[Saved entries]
+--

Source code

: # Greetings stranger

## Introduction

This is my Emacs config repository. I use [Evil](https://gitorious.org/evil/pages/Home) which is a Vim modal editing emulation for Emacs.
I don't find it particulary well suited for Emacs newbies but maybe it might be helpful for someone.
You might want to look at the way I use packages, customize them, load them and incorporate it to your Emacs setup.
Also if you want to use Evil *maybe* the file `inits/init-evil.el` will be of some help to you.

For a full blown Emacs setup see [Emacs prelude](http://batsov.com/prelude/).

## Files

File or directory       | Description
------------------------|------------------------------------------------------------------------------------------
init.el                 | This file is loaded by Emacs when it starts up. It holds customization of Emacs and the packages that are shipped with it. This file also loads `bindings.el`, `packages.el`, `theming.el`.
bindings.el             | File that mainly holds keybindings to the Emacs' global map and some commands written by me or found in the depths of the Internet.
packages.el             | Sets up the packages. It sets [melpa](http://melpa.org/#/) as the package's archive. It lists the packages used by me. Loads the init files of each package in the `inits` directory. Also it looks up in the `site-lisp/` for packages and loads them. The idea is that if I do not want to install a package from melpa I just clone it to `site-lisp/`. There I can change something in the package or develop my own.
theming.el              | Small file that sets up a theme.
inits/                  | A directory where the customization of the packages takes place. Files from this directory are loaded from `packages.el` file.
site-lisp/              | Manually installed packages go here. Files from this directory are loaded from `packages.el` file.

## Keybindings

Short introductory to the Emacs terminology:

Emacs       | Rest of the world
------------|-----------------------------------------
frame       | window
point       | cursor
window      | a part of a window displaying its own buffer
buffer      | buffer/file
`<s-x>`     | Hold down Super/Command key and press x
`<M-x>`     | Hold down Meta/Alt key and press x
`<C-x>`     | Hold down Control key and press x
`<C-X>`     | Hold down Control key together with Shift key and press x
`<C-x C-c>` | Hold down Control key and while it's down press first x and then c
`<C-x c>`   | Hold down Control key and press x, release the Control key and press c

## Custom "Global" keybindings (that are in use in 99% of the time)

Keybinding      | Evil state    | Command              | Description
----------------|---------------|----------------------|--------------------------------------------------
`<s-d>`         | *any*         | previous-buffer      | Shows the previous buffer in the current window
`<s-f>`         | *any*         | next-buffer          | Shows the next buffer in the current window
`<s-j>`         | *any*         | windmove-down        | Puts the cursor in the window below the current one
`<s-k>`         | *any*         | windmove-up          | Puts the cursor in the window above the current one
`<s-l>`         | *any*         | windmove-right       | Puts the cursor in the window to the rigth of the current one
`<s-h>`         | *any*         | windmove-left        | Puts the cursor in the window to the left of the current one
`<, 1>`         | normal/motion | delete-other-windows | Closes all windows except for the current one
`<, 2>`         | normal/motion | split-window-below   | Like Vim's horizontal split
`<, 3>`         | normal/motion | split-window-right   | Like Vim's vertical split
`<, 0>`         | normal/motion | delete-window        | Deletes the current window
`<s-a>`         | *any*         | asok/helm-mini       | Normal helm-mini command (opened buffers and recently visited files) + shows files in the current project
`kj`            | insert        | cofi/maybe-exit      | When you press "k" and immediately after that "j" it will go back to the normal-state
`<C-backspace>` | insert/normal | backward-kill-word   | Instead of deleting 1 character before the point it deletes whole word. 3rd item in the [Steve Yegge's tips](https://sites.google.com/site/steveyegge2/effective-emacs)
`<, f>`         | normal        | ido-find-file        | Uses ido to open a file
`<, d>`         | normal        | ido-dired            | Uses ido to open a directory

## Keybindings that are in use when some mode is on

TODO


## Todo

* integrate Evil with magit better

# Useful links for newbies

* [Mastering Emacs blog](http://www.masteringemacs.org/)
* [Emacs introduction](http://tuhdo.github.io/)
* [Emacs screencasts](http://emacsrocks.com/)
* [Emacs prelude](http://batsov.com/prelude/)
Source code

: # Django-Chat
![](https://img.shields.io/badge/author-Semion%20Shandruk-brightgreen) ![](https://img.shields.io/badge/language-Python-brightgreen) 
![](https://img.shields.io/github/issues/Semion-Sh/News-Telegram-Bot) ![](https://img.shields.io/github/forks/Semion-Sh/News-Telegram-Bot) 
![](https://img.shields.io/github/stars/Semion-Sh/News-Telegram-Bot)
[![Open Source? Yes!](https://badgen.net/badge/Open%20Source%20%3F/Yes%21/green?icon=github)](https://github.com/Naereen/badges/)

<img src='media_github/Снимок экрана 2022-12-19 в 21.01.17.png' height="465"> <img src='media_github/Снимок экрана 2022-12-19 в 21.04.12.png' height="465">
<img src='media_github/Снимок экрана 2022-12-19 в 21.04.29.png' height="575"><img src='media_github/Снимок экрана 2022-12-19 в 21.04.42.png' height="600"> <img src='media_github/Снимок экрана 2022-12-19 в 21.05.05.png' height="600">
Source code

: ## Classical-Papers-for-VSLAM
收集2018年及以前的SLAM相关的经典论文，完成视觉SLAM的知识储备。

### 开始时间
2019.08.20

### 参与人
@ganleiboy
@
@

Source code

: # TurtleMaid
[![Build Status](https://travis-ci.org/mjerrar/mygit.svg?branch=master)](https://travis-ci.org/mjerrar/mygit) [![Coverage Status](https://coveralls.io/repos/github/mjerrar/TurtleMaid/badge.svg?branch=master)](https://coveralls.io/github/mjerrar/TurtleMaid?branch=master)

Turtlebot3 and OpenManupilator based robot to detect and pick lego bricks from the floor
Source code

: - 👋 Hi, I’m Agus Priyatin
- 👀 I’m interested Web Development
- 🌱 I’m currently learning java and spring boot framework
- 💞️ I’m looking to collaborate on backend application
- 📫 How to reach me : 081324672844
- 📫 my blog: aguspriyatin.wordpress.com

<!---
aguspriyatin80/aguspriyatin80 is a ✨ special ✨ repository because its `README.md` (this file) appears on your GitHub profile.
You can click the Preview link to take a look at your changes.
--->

+--

Exercise details: A complete and exact reproduction of the data is needed.

Expected answer:
Source code

: # Greetings stranger

## Introduction

This is my Emacs config repository. I use [Evil](https://gitorious.org/evil/pages/Home) which is a Vim modal editing emulation for Emacs.
I don't find it particulary well suited for Emacs newbies but maybe it might be helpful for someone.
You might want to look at the way I use packages, customize them, load them and incorporate it to your Emacs setup.
Also if you want to use Evil *maybe* the file `inits/init-evil.el` will be of some help to you.

For a full blown Emacs setup see [Emacs prelude](http://batsov.com/prelude/).

## Files

File or directory       | Description
------------------------|------------------------------------------------------------------------------------------
init.el                 | This file is loaded by Emacs when it starts up. It holds customization of Emacs and the packages that are shipped with it. This file also loads `bindings.el`, `packages.el`, `theming.el`.
bindings.el             | File that mainly holds keybindings to the Emacs' global map and some commands written by me or found in the depths of the Internet.
packages.el             | Sets up the packages. It sets [melpa](http://melpa.org/#/) as the package's archive. It lists the packages used by me. Loads the init files of each package in the `inits` directory. Also it looks up in the `site-lisp/` for packages and loads them. The idea is that if I do not want to install a package from melpa I just clone it to `site-lisp/`. There I can change something in the package or develop my own.
theming.el              | Small file that sets up a theme.
inits/                  | A directory where the customization of the packages takes place. Files from this directory are loaded from `packages.el` file.
site-lisp/              | Manually installed packages go here. Files from this directory are loaded from `packages.el` file.

## Keybindings

Short introductory to the Emacs terminology:

Emacs       | Rest of the world
------------|-----------------------------------------
frame       | window
point       | cursor
window      | a part of a window displaying its own buffer
buffer      | buffer/file
`<s-x>`     | Hold down Super/Command key and press x
`<M-x>`     | Hold down Meta/Alt key and press x
`<C-x>`     | Hold down Control key and press x
`<C-X>`     | Hold down Control key together with Shift key and press x
`<C-x C-c>` | Hold down Control key and while it's down press first x and then c
`<C-x c>`   | Hold down Control key and press x, release the Control key and press c

## Custom "Global" keybindings (that are in use in 99% of the time)

Keybinding      | Evil state    | Command              | Description
----------------|---------------|----------------------|--------------------------------------------------
`<s-d>`         | *any*         | previous-buffer      | Shows the previous buffer in the current window
`<s-f>`         | *any*         | next-buffer          | Shows the next buffer in the current window
`<s-j>`         | *any*         | windmove-down        | Puts the cursor in the window below the current one
`<s-k>`         | *any*         | windmove-up          | Puts the cursor in the window above the current one
`<s-l>`         | *any*         | windmove-right       | Puts the cursor in the window to the rigth of the current one
`<s-h>`         | *any*         | windmove-left        | Puts the cursor in the window to the left of the current one
`<, 1>`         | normal/motion | delete-other-windows | Closes all windows except for the current one
`<, 2>`         | normal/motion | split-window-below   | Like Vim's horizontal split
`<, 3>`         | normal/motion | split-window-right   | Like Vim's vertical split
`<, 0>`         | normal/motion | delete-window        | Deletes the current window
`<s-a>`         | *any*         | asok/helm-mini       | Normal helm-mini command (opened buffers and recently visited files) + shows files in the current project
`kj`            | insert        | cofi/maybe-exit      | When you press "k" and immediately after that "j" it will go back to the normal-state
`<C-backspace>` | insert/normal | backward-kill-word   | Instead of deleting 1 character before the point it deletes whole word. 3rd item in the [Steve Yegge's tips](https://sites.google.com/site/steveyegge2/effective-emacs)
`<, f>`         | normal        | ido-find-file        | Uses ido to open a file
`<, d>`         | normal        | ido-dired            | Uses ido to open a directory

## Keybindings that are in use when some mode is on

TODO


## Todo

* integrate Evil with magit better

# Useful links for newbies

* [Mastering Emacs blog](http://www.masteringemacs.org/)
* [Emacs introduction](http://tuhdo.github.io/)
* [Emacs screencasts](http://emacsrocks.com/)
* [Emacs prelude](http://batsov.com/prelude/)
Source code

: # Django-Chat
![](https://img.shields.io/badge/author-Semion%20Shandruk-brightgreen) ![](https://img.shields.io/badge/language-Python-brightgreen) 
![](https://img.shields.io/github/issues/Semion-Sh/News-Telegram-Bot) ![](https://img.shields.io/github/forks/Semion-Sh/News-Telegram-Bot) 
![](https://img.shields.io/github/stars/Semion-Sh/News-Telegram-Bot)
[![Open Source? Yes!](https://badgen.net/badge/Open%20Source%20%3F/Yes%21/green?icon=github)](https://github.com/Naereen/badges/)

<img src='media_github/Снимок экрана 2022-12-19 в 21.01.17.png' height="465"> <img src='media_github/Снимок экрана 2022-12-19 в 21.04.12.png' height="465">
<img src='media_github/Снимок экрана 2022-12-19 в 21.04.29.png' height="575"><img src='media_github/Снимок экрана 2022-12-19 в 21.04.42.png' height="600"> <img src='media_github/Снимок экрана 2022-12-19 в 21.05.05.png' height="600">
Source code

: ## Classical-Papers-for-VSLAM
收集2018年及以前的SLAM相关的经典论文，完成视觉SLAM的知识储备。

### 开始时间
2019.08.20

### 参与人
@ganleiboy
@
@

Source code

: # TurtleMaid
[![Build Status](https://travis-ci.org/mjerrar/mygit.svg?branch=master)](https://travis-ci.org/mjerrar/mygit) [![Coverage Status](https://coveralls.io/repos/github/mjerrar/TurtleMaid/badge.svg?branch=master)](https://coveralls.io/github/mjerrar/TurtleMaid?branch=master)

Turtlebot3 and OpenManupilator based robot to detect and pick lego bricks from the floor
Source code

: - 👋 Hi, I’m Agus Priyatin
- 👀 I’m interested Web Development
- 🌱 I’m currently learning java and spring boot framework
- 💞️ I’m looking to collaborate on backend application
- 📫 How to reach me : 081324672844
- 📫 my blog: aguspriyatin.wordpress.com

<!---
aguspriyatin80/aguspriyatin80 is a ✨ special ✨ repository because its `README.md` (this file) appears on your GitHub profile.
You can click the Preview link to take a look at your changes.
--->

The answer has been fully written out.